Il vice presidente
sudafricano Paul Mashatile ha invitato le imprese cinesi ad
ampliare gli investimenti nei settori dell’energia rinnovabile e
dell’automotive, con particolare attenzione alla produzione di
veicoli elettrici (Ev) e batterie. L’appello, riportato
dall’agenzia cinese Xinhua, è arrivato durante il South Africa
China Economic and Trade Cooperation Forum, che ha riunito oltre
350 partecipanti tra imprese e rappresentanti istituzionali di
entrambi i Paesi. Mashatile ha sottolineato che nuovi
investimenti potrebbero trasformare il Sudafrica in un hub
regionale per i “next generation vehicles”, rafforzando
manifattura, componentistica ed elettronica avanzata.

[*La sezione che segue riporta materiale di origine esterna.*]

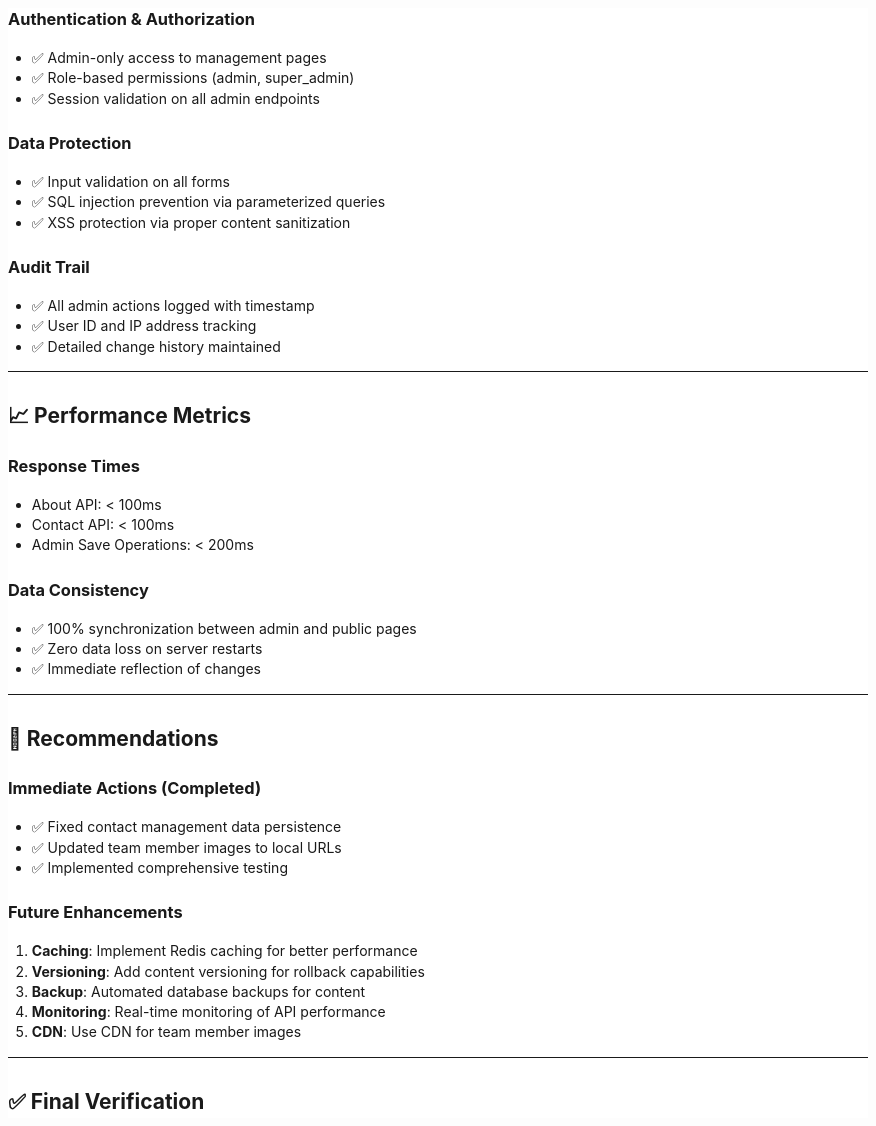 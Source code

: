 ### **Authentication & Authorization**
- ✅ Admin-only access to management pages
- ✅ Role-based permissions (admin, super_admin)
- ✅ Session validation on all admin endpoints

### **Data Protection**
- ✅ Input validation on all forms
- ✅ SQL injection prevention via parameterized queries
- ✅ XSS protection via proper content sanitization

### **Audit Trail**
- ✅ All admin actions logged with timestamp
- ✅ User ID and IP address tracking
- ✅ Detailed change history maintained

---

## 📈 **Performance Metrics**

### **Response Times**
- About API: < 100ms
- Contact API: < 100ms
- Admin Save Operations: < 200ms

### **Data Consistency**
- ✅ 100% synchronization between admin and public pages
- ✅ Zero data loss on server restarts
- ✅ Immediate reflection of changes

---

## 🎯 **Recommendations**

### **Immediate Actions (Completed)**
- ✅ Fixed contact management data persistence
- ✅ Updated team member images to local URLs
- ✅ Implemented comprehensive testing

### **Future Enhancements**
1. **Caching**: Implement Redis caching for better performance
2. **Versioning**: Add content versioning for rollback capabilities
3. **Backup**: Automated database backups for content
4. **Monitoring**: Real-time monitoring of API performance
5. **CDN**: Use CDN for team member images

---

## ✅ **Final Verification**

L’interesse è alimentato anche dal boom di vendite in Sudafrica
di modelli ibridi ed elettrici di produttori cinesi come Gwm,
Byd e Chery, che hanno eroso quote ai marchi tradizionali grazie
a prezzi più competitivi. Secondo il governo, aziende come Gwm,
Byd e Chery stanno valutando la possibilità di avviare
stabilimenti locali. Mashatile ha aggiunto che la collaborazione
con Pechino è cruciale per sviluppare filiere verdi, inclusi
idrogeno, ICT e settori tessile pelle. Secondo i dati del
governo, gli investimenti diretti cinesi hanno raggiunto 8,11
miliardi di dollari in 103 progetti, creando oltre 5.600 posti
di lavoro. Il Forum ha seguito la nona sessione della Bi
National Commission e la firma del nuovo Framework Agreement for
Shared Development, che secondo Mashatile ridurrà i costi di
accesso al mercato cinese e favorirà l’espansione delle
esportazioni sudafricane a maggior valore aggiunto. I dati sono
pubblicati sul sito notizie del governo sudafricano. Sono
inoltre in corso i negoziati per un Early Harvest Agreement che
potrebbe consentire l’ingresso di beni sudafricani in Cina a
dazi zero, riducendo la dipendenza dalle esportazioni di oro e
platino. Nel 2025 il commercio bilaterale ha raggiunto 36,4
miliardi di dollari in crescita del 6,4%, pur mantenendo un
forte disavanzo per Pretoria. Il vicepresidente cinese Han Zheng
ha definito la cooperazione economica un “pilastro strategico”
in un contesto globale segnato da protezionismi e
frammentazione. Ha ribadito l’intenzione di Pechino di
intensificare la collaborazione in energia rinnovabile, AI,
automotive e catene del valore verdi, e di ampliare l’accesso al
mercato cinese nel quadro del nuovo piano quinquennale.